Fox News' ad chief admits that advertisers are leaving. Here's what's going on.
Most national advertisers reject Fox News’ most prominent hosts -- and with good reason
Blog ››› ››› ANGELO CARUSONE
A new report published by Politico examines the rejection that Fox News’ most prominent programs are experiencing from advertisers.
Just how bad is it?
According to the article, Fox News host Laura Ingraham’s advertiser base has effectively evaporated. Most national “blue-chip” advertisers won’t advertise on her show. Her advertiser base, which had included 229 brands prior to April 2018, has shrunk down to 85, with many of those either being short-burst political advertisers or less desirable direct-response ads.
In late March 2018, Ingraham publicly ridiculed Parkland mass-shooting survivor David Hogg for not being accepted to a college he had applied to attend. Hogg and online activists responded by showing Ingraham’s history of attacks to her advertisers. Advertisers fled her program in droves, with many publicly announcing their decision and many more quietly removing their ads. Advertisers publicly exited her show a second time a few months later after Ingraham compared immigrant children detention centers to summer camps.
As Politico observes, Fox News responded to this diminished advertiser inventory by reducing the commercial time on Ingraham’s show by about one-third -- from around 15 minutes per show to a bit more than 10 minutes per show.
But this time statistic alone doesn’t capture the full scope of the damage, because it includes unpaid ads (like promos for Fox News programs).
If you look at paid ads alone, Ingraham’s show has about 50 percent less ads per show now than she did before advertisers started to flee. According to a Media Matters analysis, Ingraham averaged 31 paid ads per show prior to advertisers fleeing her show in late March and now averages 17 paid ads per show.
With most blue-chip advertisers refusing to run on Ingraham’s show, the companies filling the available slots are direct-response advertisers that “often look to buy leftover space at discounted rates and are less picky about where their ads appear,” Politico noted. Over time, this trend has the net effect of driving down the ad rates for a show. (The exact same thing happened with Glenn Beck’s Fox program, as I chronicled here in great detail.)
In dollars and cents, Kantar Media’s Jon Swallen tells Politico, Ingraham’s advertising revenue could be down a staggering 15-30 percent!
The advertiser problems aren’t limited to Ingraham’s show either. Dozens of companies have removed their ads from Sean Hannity’s program, and even more have told me that they block Hannity and other more extreme Fox News programs so their ads never appear in the first place.

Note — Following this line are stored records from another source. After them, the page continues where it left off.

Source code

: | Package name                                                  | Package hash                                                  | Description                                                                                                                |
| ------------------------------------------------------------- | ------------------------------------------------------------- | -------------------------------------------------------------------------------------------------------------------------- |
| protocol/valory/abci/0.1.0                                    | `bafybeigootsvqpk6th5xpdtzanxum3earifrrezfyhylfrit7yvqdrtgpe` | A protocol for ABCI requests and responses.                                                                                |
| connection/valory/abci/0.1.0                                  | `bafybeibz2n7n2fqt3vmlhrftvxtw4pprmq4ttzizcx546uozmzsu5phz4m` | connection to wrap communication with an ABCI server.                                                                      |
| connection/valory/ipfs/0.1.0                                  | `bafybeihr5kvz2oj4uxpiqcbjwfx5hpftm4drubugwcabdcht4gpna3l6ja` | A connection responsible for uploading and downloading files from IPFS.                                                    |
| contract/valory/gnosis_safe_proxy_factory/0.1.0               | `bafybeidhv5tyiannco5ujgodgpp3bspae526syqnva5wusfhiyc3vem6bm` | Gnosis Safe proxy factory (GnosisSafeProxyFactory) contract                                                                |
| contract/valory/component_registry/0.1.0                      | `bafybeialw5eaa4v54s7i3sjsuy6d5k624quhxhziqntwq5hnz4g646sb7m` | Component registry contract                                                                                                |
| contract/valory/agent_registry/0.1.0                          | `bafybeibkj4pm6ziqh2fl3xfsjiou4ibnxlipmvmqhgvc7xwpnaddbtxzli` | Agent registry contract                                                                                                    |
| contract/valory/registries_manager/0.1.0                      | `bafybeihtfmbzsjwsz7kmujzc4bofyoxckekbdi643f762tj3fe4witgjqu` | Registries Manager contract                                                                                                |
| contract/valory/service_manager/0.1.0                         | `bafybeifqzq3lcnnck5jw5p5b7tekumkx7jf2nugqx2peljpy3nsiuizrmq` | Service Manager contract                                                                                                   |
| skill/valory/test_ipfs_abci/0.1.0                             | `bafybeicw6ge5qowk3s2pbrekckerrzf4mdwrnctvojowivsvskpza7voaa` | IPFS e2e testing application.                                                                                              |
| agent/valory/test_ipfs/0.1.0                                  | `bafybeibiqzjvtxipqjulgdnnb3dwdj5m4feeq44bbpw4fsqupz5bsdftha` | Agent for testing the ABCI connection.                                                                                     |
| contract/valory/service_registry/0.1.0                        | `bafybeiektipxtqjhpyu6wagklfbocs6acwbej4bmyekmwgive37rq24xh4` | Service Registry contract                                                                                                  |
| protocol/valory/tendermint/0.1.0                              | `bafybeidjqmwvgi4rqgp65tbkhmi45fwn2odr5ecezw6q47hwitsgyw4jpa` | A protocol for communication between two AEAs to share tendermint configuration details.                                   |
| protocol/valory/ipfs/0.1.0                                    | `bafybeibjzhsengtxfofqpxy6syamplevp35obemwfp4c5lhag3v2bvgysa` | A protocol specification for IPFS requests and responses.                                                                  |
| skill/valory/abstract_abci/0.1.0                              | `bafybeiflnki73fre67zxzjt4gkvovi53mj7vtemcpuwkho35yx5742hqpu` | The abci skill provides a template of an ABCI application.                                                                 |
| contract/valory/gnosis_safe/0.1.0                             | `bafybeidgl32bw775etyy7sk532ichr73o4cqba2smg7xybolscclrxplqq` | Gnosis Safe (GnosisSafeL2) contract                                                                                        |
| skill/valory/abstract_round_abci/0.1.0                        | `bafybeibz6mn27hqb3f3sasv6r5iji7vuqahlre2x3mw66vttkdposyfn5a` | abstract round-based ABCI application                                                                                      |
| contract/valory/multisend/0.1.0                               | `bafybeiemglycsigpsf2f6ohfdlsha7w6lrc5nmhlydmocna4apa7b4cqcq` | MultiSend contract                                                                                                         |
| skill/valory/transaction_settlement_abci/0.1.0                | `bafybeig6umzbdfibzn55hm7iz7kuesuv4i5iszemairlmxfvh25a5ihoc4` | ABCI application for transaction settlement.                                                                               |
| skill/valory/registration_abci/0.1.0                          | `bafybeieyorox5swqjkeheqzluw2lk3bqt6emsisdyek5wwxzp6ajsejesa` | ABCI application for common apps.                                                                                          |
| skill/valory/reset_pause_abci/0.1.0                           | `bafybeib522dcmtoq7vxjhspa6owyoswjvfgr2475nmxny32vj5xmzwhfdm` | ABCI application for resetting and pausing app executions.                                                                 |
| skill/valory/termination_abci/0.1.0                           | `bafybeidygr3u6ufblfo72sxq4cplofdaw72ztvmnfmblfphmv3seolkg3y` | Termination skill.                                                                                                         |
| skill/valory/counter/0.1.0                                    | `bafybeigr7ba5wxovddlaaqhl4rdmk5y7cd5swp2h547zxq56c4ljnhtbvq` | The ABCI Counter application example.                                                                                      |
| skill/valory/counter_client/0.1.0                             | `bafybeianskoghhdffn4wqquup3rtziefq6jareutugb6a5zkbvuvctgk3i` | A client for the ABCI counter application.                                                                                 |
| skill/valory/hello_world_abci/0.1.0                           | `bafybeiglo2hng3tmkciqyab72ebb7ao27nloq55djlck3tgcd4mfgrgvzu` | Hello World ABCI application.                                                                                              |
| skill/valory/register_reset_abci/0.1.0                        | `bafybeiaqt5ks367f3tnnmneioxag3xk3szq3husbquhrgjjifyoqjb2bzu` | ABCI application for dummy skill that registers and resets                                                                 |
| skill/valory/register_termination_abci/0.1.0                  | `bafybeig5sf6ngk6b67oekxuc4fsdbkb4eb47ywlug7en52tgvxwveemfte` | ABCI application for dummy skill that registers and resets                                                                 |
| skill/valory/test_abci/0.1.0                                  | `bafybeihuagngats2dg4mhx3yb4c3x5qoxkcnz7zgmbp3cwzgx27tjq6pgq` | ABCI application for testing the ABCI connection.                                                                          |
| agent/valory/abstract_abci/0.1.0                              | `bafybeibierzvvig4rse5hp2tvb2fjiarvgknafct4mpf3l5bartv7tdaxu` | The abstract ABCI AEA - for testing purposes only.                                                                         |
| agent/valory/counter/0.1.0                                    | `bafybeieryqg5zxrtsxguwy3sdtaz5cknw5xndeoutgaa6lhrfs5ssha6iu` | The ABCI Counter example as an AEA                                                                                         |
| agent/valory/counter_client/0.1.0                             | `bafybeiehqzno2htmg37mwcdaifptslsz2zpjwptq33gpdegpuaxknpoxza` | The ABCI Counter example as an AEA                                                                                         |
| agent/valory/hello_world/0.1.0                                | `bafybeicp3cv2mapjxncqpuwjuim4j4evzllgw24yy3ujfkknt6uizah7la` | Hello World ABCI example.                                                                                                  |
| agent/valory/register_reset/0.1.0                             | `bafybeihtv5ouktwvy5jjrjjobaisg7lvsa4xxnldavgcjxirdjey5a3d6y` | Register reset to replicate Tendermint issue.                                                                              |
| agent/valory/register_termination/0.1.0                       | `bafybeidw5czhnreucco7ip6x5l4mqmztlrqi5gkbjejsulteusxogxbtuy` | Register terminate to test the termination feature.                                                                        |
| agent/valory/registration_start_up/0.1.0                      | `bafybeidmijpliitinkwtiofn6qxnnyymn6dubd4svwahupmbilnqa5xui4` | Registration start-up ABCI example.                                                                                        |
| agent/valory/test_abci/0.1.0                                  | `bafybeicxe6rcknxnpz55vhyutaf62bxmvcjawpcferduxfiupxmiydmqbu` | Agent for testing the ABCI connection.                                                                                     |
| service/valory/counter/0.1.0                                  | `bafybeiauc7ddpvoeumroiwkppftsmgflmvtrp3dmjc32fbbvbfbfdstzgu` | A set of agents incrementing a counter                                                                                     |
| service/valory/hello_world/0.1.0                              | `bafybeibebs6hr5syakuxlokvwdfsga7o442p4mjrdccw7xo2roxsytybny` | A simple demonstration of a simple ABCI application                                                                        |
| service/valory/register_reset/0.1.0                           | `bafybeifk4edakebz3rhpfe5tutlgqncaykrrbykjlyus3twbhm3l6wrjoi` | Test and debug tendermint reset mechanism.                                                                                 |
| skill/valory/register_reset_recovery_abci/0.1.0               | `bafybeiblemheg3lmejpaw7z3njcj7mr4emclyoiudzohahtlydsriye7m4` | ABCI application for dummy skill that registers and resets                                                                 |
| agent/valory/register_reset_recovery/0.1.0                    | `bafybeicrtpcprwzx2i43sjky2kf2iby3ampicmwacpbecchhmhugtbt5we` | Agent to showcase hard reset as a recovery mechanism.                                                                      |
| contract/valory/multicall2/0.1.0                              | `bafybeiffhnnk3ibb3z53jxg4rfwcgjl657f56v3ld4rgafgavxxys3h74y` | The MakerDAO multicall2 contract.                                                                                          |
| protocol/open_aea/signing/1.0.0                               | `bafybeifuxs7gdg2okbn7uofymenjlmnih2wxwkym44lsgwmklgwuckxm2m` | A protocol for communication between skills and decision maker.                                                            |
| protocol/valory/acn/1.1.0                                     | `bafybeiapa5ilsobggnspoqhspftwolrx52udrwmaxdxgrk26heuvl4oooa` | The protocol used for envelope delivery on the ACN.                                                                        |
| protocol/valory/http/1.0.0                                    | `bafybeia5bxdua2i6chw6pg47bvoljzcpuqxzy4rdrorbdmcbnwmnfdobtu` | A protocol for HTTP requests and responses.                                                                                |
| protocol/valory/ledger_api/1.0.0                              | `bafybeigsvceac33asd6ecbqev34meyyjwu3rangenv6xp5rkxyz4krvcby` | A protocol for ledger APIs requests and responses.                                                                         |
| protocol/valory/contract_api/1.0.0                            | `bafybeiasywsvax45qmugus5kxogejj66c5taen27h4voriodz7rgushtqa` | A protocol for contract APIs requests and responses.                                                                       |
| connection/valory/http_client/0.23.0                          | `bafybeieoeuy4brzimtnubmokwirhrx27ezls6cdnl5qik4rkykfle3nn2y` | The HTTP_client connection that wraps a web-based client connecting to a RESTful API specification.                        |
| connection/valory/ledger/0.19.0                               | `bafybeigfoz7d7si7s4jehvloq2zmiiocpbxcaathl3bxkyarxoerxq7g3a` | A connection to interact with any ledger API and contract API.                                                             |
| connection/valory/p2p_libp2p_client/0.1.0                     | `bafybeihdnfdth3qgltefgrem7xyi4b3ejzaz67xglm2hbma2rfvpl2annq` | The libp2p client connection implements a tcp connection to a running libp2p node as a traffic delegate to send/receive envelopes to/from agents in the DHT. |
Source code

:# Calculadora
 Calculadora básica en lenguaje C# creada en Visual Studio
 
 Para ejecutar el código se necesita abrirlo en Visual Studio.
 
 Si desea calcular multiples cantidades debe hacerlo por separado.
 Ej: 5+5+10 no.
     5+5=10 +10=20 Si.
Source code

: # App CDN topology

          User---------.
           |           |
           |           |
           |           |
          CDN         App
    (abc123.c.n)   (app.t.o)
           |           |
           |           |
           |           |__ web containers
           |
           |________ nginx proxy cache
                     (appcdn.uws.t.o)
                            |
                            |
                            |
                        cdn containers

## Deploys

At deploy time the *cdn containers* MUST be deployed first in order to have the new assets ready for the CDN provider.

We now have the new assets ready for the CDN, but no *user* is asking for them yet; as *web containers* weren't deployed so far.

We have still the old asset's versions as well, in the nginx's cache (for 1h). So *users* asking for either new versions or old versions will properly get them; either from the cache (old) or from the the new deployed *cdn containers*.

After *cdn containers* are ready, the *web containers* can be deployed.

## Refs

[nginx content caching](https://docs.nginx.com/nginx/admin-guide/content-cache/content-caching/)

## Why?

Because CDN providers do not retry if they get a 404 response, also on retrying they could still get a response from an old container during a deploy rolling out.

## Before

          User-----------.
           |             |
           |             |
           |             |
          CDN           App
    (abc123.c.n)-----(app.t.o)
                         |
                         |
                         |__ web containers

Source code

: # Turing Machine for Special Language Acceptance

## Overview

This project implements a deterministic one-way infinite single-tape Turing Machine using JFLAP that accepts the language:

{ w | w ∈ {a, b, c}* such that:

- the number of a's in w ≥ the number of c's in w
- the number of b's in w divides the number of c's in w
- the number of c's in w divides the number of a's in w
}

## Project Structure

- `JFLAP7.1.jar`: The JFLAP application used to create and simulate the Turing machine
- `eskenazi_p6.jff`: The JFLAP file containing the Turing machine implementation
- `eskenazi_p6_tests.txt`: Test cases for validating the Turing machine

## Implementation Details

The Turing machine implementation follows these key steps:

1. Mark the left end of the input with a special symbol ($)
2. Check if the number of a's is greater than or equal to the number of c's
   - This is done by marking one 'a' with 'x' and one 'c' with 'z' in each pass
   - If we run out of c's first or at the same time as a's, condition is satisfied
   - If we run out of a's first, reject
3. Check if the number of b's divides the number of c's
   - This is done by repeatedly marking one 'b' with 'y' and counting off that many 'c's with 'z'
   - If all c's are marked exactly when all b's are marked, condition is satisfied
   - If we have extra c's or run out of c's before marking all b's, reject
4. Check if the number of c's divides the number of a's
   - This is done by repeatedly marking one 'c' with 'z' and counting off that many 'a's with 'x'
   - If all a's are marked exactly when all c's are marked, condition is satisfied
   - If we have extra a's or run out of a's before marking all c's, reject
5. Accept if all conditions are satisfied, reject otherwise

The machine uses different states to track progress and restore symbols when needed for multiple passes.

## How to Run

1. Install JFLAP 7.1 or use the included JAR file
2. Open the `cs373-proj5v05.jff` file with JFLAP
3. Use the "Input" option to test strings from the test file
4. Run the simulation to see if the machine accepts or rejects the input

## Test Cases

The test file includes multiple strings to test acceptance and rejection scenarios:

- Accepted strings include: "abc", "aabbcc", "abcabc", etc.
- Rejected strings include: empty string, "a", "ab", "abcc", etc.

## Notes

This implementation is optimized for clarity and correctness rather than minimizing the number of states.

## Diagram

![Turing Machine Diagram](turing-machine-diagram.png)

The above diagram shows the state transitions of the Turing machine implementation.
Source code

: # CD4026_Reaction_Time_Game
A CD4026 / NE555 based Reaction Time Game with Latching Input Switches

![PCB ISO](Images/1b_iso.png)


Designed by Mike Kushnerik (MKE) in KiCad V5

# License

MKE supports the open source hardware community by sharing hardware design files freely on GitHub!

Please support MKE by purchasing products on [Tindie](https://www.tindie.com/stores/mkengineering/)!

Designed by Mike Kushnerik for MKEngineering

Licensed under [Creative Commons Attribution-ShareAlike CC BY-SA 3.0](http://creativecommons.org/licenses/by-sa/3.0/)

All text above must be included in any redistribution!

Fox News’ head of ad sales, Marianne Gambelli, blamed Media Matters and activists for making advertisers uncomfortable with aligning with certain content.
Gambelli’s assessment is partially correct. Activists have been a potent force here. And, I admit, Media Matters has doggedly chronicled Fox News, and we have spent considerable time over the past year warning advertisers and media buyers about Fox News’ intensifying extremism and the risks of associating with it.
But Gambelli ignores the bigger cause of Fox News’ growing advertiser problem: the channel’s own talent.
Fox News’ most prominent shows -- the ones that are supposed to be most palatable for advertisers -- are also defined by bigotry, extremism, conspiracy theories, and outright volatility. From a business perspective, they’re a bad bet.
Additionally, those shows and the network as a whole often function as an extension of the White House’s communications operation. It’s one thing for a show to have an ideological or political perspective, but much of Fox News’ programming these days is more akin to a political propaganda operation. That puts advertisers in the position of not just aligning with an ideology, but actively participating in politics -- something just about every advertiser is loathe to do.
Earlier this month, I tweeted out this observation following a series of recent conversations with media buyers:
In the past two weeks, I've spoken pretty extensively [with] media buyers that place a lot of ads on Fox News. There is deep anxiety brewing that they will need to shift their clients' ads away from Fox News before a massive controversy forces them to after causing reputation damage.
After a then Fox News contributor tweeted that Prof. Blasey Ford was a "skank," one buyer who I had been pushing on for some time reached out to me saying, “This is what you've been warning about. Thank god for advertisers this didn't happen on air.”
But what that buyer missed and I pointed out is: It just as easily could have happened on air because that kind of stuff is not abnormal for Fox News, it's actually the norm. And you can see similar odious comments daily.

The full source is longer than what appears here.